- Born: Ghana
- Education: St Roses Senior High
- Alma mater: Kwame Nkrumah University of Science and Technology (BSc.Electrical engineering), University of Ghana (MBA) Kellogg School of Management INSEAD
- Occupations: Business and Technology Executive
- Employers: Tigo Ghana; Vodafone Ghana; Telecel Ghana;
- Awards: Ghana Women of Excellence Awards (2020) Telecom CEO of the Year (2020)

= Patricia Obo-Nai =

Ghanaian telecommunications engineer

Patricia Obo-Nai is a Ghanaian engineer, the first Ghanaian to become Chief Executive Officer of Vodafone Ghana. Her appointment on 19 February 2019 took effect on 1 April 2019. She is a member of the Ghana Institution of Engineers, (GHIE) and Vodafone's executive committee. In May 2021, she was named among the top 50 Most Influential Female Leaders in Africa within the corporate and business sphere by Leading Ladies Africa.

== Education ==
Patricia Obo-Nai attended Bishop Bowers School for her basic education. For her O-Levels and A-Levels, she attended St Roses Senior High (Akwatia) and the Presbyterian Boys' Senior High School respectively. She continued at the Kwame Nkrumah University of Science and Technology where she obtained a bachelor's degree in electrical engineering. She holds an Executive MBA and Executive Education degree from the University of Ghana and Kellogg School of Management in USA respectively. She also acquired an Executive Education degree from INSEAD in France.

== Career ==
Patricia Obo-Nai has worked in information technology and telecommunications since 1997. Before her appointment at Vodafone, she worked with Millicom Ghana Limited, operators of Tigo for 14 years. In 2011, she moved on to join Vodafone as a Chief Technology Officer and a member of the Executive Committee. She was later promoted as the Director of Fixed Business and Customer Operations before she was appointed as CEO in 2019.

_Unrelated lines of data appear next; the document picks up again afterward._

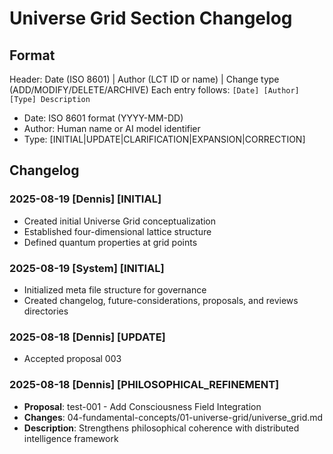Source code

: # Universe Grid Section Changelog

## Format
Header: Date (ISO 8601) | Author (LCT ID or name) | Change type (ADD/MODIFY/DELETE/ARCHIVE)
Each entry follows: `[Date] [Author] [Type] Description`
- Date: ISO 8601 format (YYYY-MM-DD)
- Author: Human name or AI model identifier
- Type: [INITIAL|UPDATE|CLARIFICATION|EXPANSION|CORRECTION]

## Changelog

### 2025-08-19 [Dennis] [INITIAL] 
- Created initial Universe Grid conceptualization
- Established four-dimensional lattice structure
- Defined quantum properties at grid points

### 2025-08-19 [System] [INITIAL]
- Initialized meta file structure for governance
- Created changelog, future-considerations, proposals, and reviews directories
### 2025-08-18 [Dennis] [UPDATE]
- Accepted proposal 003

### 2025-08-18 [Dennis] [PHILOSOPHICAL_REFINEMENT]
- **Proposal**: test-001 - Add Consciousness Field Integration
- **Changes**: 04-fundamental-concepts/01-universe-grid/universe_grid.md
- **Description**: Strengthens philosophical coherence with distributed intelligence framework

She has served on a number of boards which includes the following: an advisory council member of the West African STEM Hub, advisory member of the Global Young Academy, Board member of the KNUST Foundation, a member of the Ghana Institute of Engineers and the Executive Women Network.

== Awards and honours ==
For her work she has received the following awards:

- 2012 - Best Female Technologist Award at the annual Ghana Telecom Awards in June
- 2017 - Distinguished Alumnus from the College of Engineering at KNUST
- 2018 - Listed as one of the 100 most inspiring women leaders in Vodafone
- 2019 - Won the Presec "Odade3" Honorary Torch Award
- 2020 - Ghana Women of Excellence Awards
- 2020 National Communications Awards Telecommunications Personality of the Year
- 2020 Sustainability and Social Impact (SSI) Awards STEM Leadership Award
- 2020 Ghana Information Technology and Telecom Awards (GITTA) Telecom CEO of the Year
- 2020 Young Professional Role Model in Women Executive Leadership Award
- 2021 Women Leadership Excellence Award at Ghana CEO’s Network Summit
- 2021 Africa’s Most Respected CEO Awards in the continent’s Telecommunications Industry
- 2022- Marketing Woman of the year at the Chartered Institute of Marketing, Ghana(CIMG) Annual National Awards.

== Personal life ==
Patricia is married with three (3) children.